-- Directions --
From the line containing "downtown/central business districts" onward to the last line of the data below, copy each line exactly and add nothing.

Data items
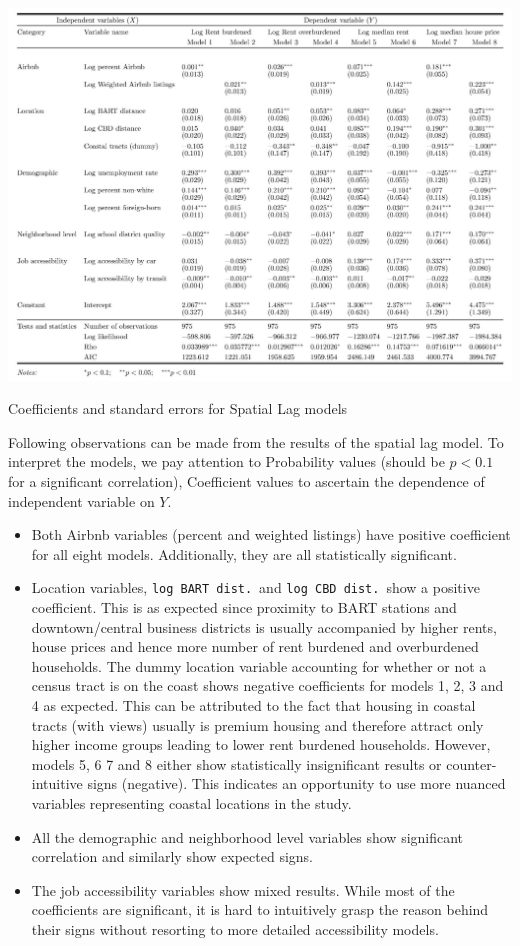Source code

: \documentclass[10pt,letterpaper,onecolumn]{article}
\begin{document}
\begin{table}[h]
  \hspace*{-0.8cm}
  \includegraphics[width=1.1\textwidth]{table1}
  \caption{Coefficients and standard errors for Spatial Lag models}
\end{table}

Following observations can be made from the results of the spatial lag
model. To interpret the models, we pay attention to Probability values
(should be \(p<0.1\) for a significant correlation), Coefficient
values to ascertain the dependence of independent variable on \(Y\).

\begin{itemize}
\item
Both Airbnb variables (percent and weighted listings) have positive
coefficient for all eight models. Additionally, they are all
statistically significant.
\item
Location variables, \texttt{log BART dist.}\ and \texttt{log CBD dist.}\ show a positive
coefficient. This is as expected since proximity to BART stations and
downtown/central business districts is usually accompanied by higher
rents, house prices and hence more number of rent burdened and
overburdened households. The dummy location variable accounting for
whether or not a census tract is on the coast shows negative
coefficients for models 1, 2, 3 and 4 as expected. This can be
attributed to the fact that housing in coastal tracts (with views)
usually is premium housing and therefore attract only higher income
groups leading to lower rent burdened households. However, models 5, 6
7 and 8 either show statistically insignificant results or
counter-intuitive signs (negative). This indicates an opportunity to
use more nuanced variables representing coastal locations in the
study.
\item
All the demographic and neighborhood level variables show significant
correlation and similarly show expected signs.
\item
The job accessibility variables show mixed results. While most of the
coefficients are significant, it is hard to intuitively grasp the
reason behind their signs without resorting to more detailed
accessibility models.
\end{itemize}
\end{document}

-- Written answer --
downtown/central business districts is usually accompanied by higher
rents, house prices and hence more number of rent burdened and
overburdened households. The dummy location variable accounting for
whether or not a census tract is on the coast shows negative
coefficients for models 1, 2, 3 and 4 as expected. This can be
attributed to the fact that housing in coastal tracts (with views)
usually is premium housing and therefore attract only higher income
groups leading to lower rent burdened households. However, models 5, 6
7 and 8 either show statistically insignificant results or
counter-intuitive signs (negative). This indicates an opportunity to
use more nuanced variables representing coastal locations in the
study.
\item
All the demographic and neighborhood level variables show significant
correlation and similarly show expected signs.
\item
The job accessibility variables show mixed results. While most of the
coefficients are significant, it is hard to intuitively grasp the
reason behind their signs without resorting to more detailed
accessibility models.
\end{itemize}
\end{document}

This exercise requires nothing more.